Sticky Chicken with Mango Salsa Be careful not to burn the glaze. |
Ingredients:
4 chicken breasts, skinned
Zest of 1 lime
Juice of 2 limes
2 garlic cloves, peeled and
crushed
10 ml olive oil
30ml honey
15ml tomato sauce
5ml soy sauce
5ml grainy mustard
For the Salsa:
1 small red onion, peeled and diced
1 mango, stoned, peeled and
diced
8 cherry tomatoes, chopped
Method:
Cut the chicken into thin
strips. Mix the juice from 1 lime with the garlic in a shallow dish. Coat the
chicken strips and leave to marinate for at least 20 minutes.
Heat the oil in a large
non-stick frying pan. Remove the chicken strips from the marinade and transfer
to the pan.
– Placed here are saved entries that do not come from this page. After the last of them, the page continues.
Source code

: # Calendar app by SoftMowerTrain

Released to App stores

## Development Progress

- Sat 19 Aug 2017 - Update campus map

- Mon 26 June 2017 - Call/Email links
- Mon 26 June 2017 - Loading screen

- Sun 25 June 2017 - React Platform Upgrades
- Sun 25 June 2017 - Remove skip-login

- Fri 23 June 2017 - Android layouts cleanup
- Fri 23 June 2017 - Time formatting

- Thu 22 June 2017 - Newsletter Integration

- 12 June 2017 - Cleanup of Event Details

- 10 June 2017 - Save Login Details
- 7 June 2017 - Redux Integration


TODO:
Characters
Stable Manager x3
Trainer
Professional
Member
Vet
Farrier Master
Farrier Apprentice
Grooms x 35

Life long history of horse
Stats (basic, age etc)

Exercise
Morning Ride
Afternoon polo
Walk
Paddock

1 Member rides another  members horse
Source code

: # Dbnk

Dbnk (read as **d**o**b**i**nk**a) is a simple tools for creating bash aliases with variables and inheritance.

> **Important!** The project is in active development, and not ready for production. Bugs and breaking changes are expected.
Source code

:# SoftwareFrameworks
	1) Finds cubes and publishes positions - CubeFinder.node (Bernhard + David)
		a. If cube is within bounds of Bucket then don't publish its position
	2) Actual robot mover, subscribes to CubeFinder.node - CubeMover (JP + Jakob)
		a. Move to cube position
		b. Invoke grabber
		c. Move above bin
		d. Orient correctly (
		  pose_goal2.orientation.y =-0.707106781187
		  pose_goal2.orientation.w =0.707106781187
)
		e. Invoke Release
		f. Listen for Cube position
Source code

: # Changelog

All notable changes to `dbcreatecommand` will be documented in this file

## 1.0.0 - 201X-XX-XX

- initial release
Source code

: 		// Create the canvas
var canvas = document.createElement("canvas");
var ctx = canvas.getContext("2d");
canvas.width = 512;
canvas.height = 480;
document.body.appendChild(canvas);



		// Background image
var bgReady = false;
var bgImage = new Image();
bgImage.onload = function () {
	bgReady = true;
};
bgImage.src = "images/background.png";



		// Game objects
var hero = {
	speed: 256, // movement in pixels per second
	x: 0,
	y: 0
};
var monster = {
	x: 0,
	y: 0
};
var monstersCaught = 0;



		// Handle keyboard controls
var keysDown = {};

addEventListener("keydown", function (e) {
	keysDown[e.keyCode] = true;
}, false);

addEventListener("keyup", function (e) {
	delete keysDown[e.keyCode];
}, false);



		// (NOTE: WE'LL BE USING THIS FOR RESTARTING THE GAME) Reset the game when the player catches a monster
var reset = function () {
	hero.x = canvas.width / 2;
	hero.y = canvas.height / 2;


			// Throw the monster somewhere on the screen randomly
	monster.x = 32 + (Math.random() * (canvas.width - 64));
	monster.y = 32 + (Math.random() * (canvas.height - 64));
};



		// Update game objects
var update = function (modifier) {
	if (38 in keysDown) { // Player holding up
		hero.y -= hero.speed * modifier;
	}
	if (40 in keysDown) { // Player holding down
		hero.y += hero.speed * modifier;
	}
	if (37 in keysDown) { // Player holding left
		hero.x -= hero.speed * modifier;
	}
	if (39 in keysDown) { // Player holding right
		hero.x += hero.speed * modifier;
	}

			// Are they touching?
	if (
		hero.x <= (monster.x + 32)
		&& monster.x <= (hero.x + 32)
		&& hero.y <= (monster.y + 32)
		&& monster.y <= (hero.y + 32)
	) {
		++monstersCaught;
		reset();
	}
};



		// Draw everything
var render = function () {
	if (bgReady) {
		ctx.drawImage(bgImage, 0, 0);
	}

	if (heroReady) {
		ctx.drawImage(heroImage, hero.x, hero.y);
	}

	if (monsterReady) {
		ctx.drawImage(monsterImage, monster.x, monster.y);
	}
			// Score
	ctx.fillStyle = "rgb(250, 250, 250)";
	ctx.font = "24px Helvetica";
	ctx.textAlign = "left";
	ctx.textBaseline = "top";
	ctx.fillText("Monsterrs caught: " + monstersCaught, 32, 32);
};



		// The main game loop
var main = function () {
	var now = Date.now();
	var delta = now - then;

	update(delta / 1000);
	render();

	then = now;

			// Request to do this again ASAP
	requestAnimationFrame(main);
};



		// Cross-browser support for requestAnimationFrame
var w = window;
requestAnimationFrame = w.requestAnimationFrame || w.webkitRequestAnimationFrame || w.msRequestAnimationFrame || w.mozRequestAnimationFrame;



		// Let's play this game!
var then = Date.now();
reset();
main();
Cook over a medium heat for 2 minutes on each side. Remove from the
heat.
Mix in the honey, tomato sauce,
soy sauce and mustard in a bowl. Brush over the chicken on both sides. Return
the pan to a low heat and cook for 3 minutes on each side.
Make the salsa by mixing the
onion, zest and juice from the remaining lime, diced mango and chopped tomatoes
in a bowl. Serve the chicken with a large spoonful of salsa.
Cook's Tip
Don't have the heat too high after the glaze has been applied or it may burn.
You can pour any glaze left in the pan over the cooked chicken.